• **Work order**
Please produce a character-exact copy of the listing that follows, omitting all images.
....
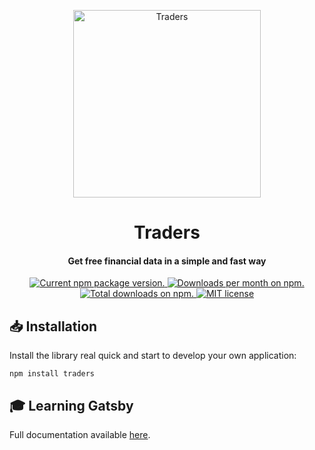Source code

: <p align="center">
  <img alt="Traders" src="https://i.imgur.com/0Cgds9h.png" width="300" />
</p>
<h1 align="center">Traders</h1>
<h4 align="center">Get free financial data in a simple and fast way</h4>
<p align="center">
  <a href="https://www.npmjs.com/package/traders">
    <img src="https://img.shields.io/npm/v/traders.svg" alt="Current npm package version." />
  </a>
  <a href="https://npmcharts.com/compare/traders?minimal=true">
    <img src="https://img.shields.io/npm/dm/traders.svg" alt="Downloads per month on npm." />
  </a>
  <a href="https://npmcharts.com/compare/traders?minimal=true">
    <img src="https://img.shields.io/npm/dt/traders.svg" alt="Total downloads on npm." />
  </a>
  <a href="https://github.com/nighostchris/traders/blob/master/LICENSE">
    <img src="https://img.shields.io/badge/license-MIT-blue.svg" alt="MIT license" />
  </a>
</p>

## 📥 Installation

Install the library real quick and start to develop your own application:

```shell
npm install traders
```

## 🎓 Learning Gatsby

Full documentation available [here](https://nighostchris.gitbook.io/traders/).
....
• **Written reply**
Source code

: <p align="center">
  <img alt="Traders" src="https://i.imgur.com/0Cgds9h.png" width="300" />
</p>
<h1 align="center">Traders</h1>
<h4 align="center">Get free financial data in a simple and fast way</h4>
<p align="center">
  <a href="https://www.npmjs.com/package/traders">
    <img src="https://img.shields.io/npm/v/traders.svg" alt="Current npm package version." />
  </a>
  <a href="https://npmcharts.com/compare/traders?minimal=true">
    <img src="https://img.shields.io/npm/dm/traders.svg" alt="Downloads per month on npm." />
  </a>
  <a href="https://npmcharts.com/compare/traders?minimal=true">
    <img src="https://img.shields.io/npm/dt/traders.svg" alt="Total downloads on npm." />
  </a>
  <a href="https://github.com/nighostchris/traders/blob/master/LICENSE">
    <img src="https://img.shields.io/badge/license-MIT-blue.svg" alt="MIT license" />
  </a>
</p>

## 📥 Installation

Install the library real quick and start to develop your own application:

```shell
npm install traders
```

## 🎓 Learning Gatsby

Full documentation available [here](https://nighostchris.gitbook.io/traders/).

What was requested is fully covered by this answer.